Under what circumstances did the Kaloterna family relinquish ownership of this mask and under what circumstances did a Tito family confidant come into its possession? What happened to Kaloterna, and why is there today apparently zero documentation of this person's existence? One might quite legitimately ask, whether there is a possibility that Kaloterna was 'disappeared' by the Socialist Federal Republic of Yugoslavia's State Security Apparatus for political reasons. Does Mrs Jelinek have any further information on the identity and fate of this individual? When asked by a US journalist, she was very vague about the whole affair: "I bought the mask many many years ago, and I sold it many many years ago".

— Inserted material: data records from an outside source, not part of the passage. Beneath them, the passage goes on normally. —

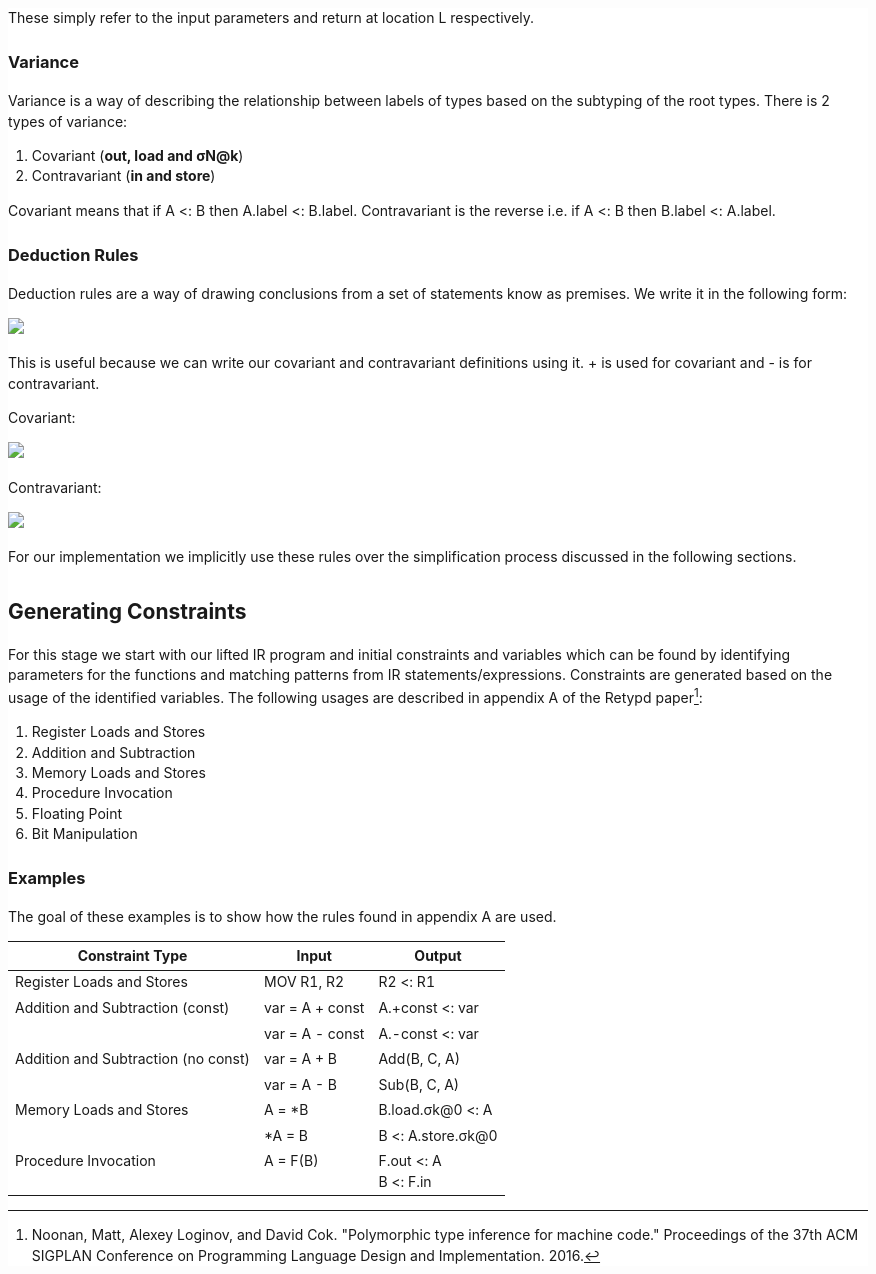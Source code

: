 These simply refer to the input parameters and return at location L respectively.

### Variance
Variance is a way of describing the relationship between labels of types based on the subtyping of the root types. 
There is 2 types of variance:

1. Covariant (**out, load and σN@k**)
2. Contravariant (**in and store**)

Covariant means that if A <: B then A.label <: B.label. 
Contravariant is the reverse i.e. if A <: B then B.label <: A.label.
 
### Deduction Rules
Deduction rules are a way of drawing conclusions from a set of statements know as premises.
We write it in the following form:

![](/static/img/deduction1.png)

This is useful because we can write our covariant and contravariant definitions using it.
\+ is used for covariant and - is for contravariant. 

Covariant:

![](/static/img/deduction2.png)

Contravariant:

![](/static/img/deduction3.png)

For our implementation we implicitly use these rules over the simplification process discussed in the following sections.

## Generating Constraints
For this stage we start with our lifted IR program and initial constraints and variables which can be found by identifying parameters for the functions and matching patterns from IR statements/expressions.
Constraints are generated based on the usage of the identified variables.
The following usages are described in appendix A of the Retypd paper[^1]:

1. Register Loads and Stores
2. Addition and Subtraction
3. Memory Loads and Stores
4. Procedure Invocation
5. Floating Point
6. Bit Manipulation

### Examples
The goal of these examples is to show how the rules found in appendix A are used.

| Constraint Type | Input | Output |
| -------- | ------- | -------- |
| Register Loads and Stores | MOV R1, R2 | R2 <: R1 |
| Addition and Subtraction (const) | var = A + const | A.+const <: var |  
|  |  var = A - const | A.-const <: var |  
| Addition and Subtraction (no const) | var = A + B | Add(B, C, A) |  
|  | var = A - B | Sub(B, C, A) |  
| Memory Loads and Stores | A = \*B | B.load.σk@0 <: A |
|  | \*A = B | B <: A.store.σk@0 |
| Procedure Invocation | A = F(B) | F.out <: A<br> B <: F.in |

[^1]: Noonan, Matt, Alexey Loginov, and David Cok. "Polymorphic type inference for machine code." Proceedings of the 37th ACM SIGPLAN Conference on Programming Language Design and Implementation. 2016.
[^2]: Lee, JongHyup, Thanassis Avgerinos, and David Brumley. "TIE: Principled reverse engineering of types in binary programs." 2011.
[^3]: Caucal, Didier. On the regular structure of prefix rewriting. Theoretical Computer Science, 106(1):61–86, 1992.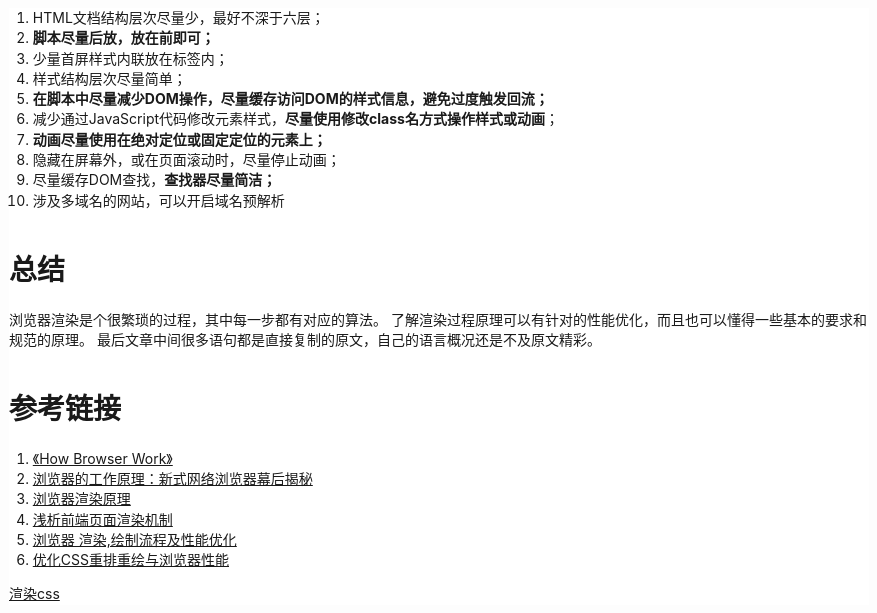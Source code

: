 1. HTML文档结构层次尽量少，最好不深于六层；
2. **脚本尽量后放，放在前即可；**
3. 少量首屏样式内联放在标签内；
4. 样式结构层次尽量简单；
5. **在脚本中尽量减少DOM操作，尽量缓存访问DOM的样式信息，避免过度触发回流；**
6. 减少通过JavaScript代码修改元素样式，**尽量使用修改class名方式操作样式或动画**；
7. **动画尽量使用在绝对定位或固定定位的元素上；**
8. 隐藏在屏幕外，或在页面滚动时，尽量停止动画；
9. 尽量缓存DOM查找，**查找器尽量简洁；**
10. 涉及多域名的网站，可以开启域名预解析

# 总结

浏览器渲染是个很繁琐的过程，其中每一步都有对应的算法。
了解渲染过程原理可以有针对的性能优化，而且也可以懂得一些基本的要求和规范的原理。
最后文章中间很多语句都是直接复制的原文，自己的语言概况还是不及原文精彩。

# 参考链接

1. [《How Browser Work》](https://www.html5rocks.com/en/tutorials/internals/howbrowserswork/)
2. [浏览器的工作原理：新式网络浏览器幕后揭秘](https://www.html5rocks.com/zh/tutorials/internals/howbrowserswork/)
3. [浏览器渲染原理](http://imweb.io/topic/56841c864c44bcc56092e3fa)
4. [浅析前端页面渲染机制](http://web.jobbole.com/90961/)
5. [浏览器 渲染,绘制流程及性能优化](https://zhuanlan.zhihu.com/p/25279069)
6. [优化CSS重排重绘与浏览器性能](http://caibaojian.com/css-reflow-repaint.html)

[渲染](https://segmentfault.com/t/渲染)[css](https://segmentfault.com/t/css)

SLAM and the Socialist Federal
Republic of Yugoslavia
Perhaps those who forked out money so SLAM could buy this object deserve to know a little more about the nature and circumstances of this transaction deep in the heart of Communism. That's:
Friends Fund and funds given by Mr. and Mrs. Christian B. Peper, Mrs. Drew Philpott, the Longmire Fund of the Saint Louis Community Foundation, The Arthur and Helen Baer Charitable Foundation, an anonymous donor, Gary Wolff, Mrs. Marjorie M. Getty, by exchange, Florence Heiman in memory of her husband, Theodore Heiman, Ellen D. Thompson, by exchange, Dr. and Mrs. G. R. Hansen, Sid Goldstein in memory of Donna and Earl Jacobs, Friends Fund, by exchange, and Museum Purchase
These people placed their trust in the trustees and staff of the Museum to sort out questions like this before approving the purchase, is there any evidence that this trust was justified? What has SLAM determined about the fate of Kaloterna and the Kaloterna collection in Communist Yugoslavia?

* In any case, the surname Kaloterna is quite uncommon (an internet search reveals it is almost exclusively related to this case) and Kaliterna is a common Croatian surname (and the surname of a famous footballer), is it possible that though from Zagreb herself, Jelinek has mis-rendered the actual name of the person concerned (and why would she do that)? It goes without saying that no trace of a Kaliterna who had an early 1960s antiquity collection is known either.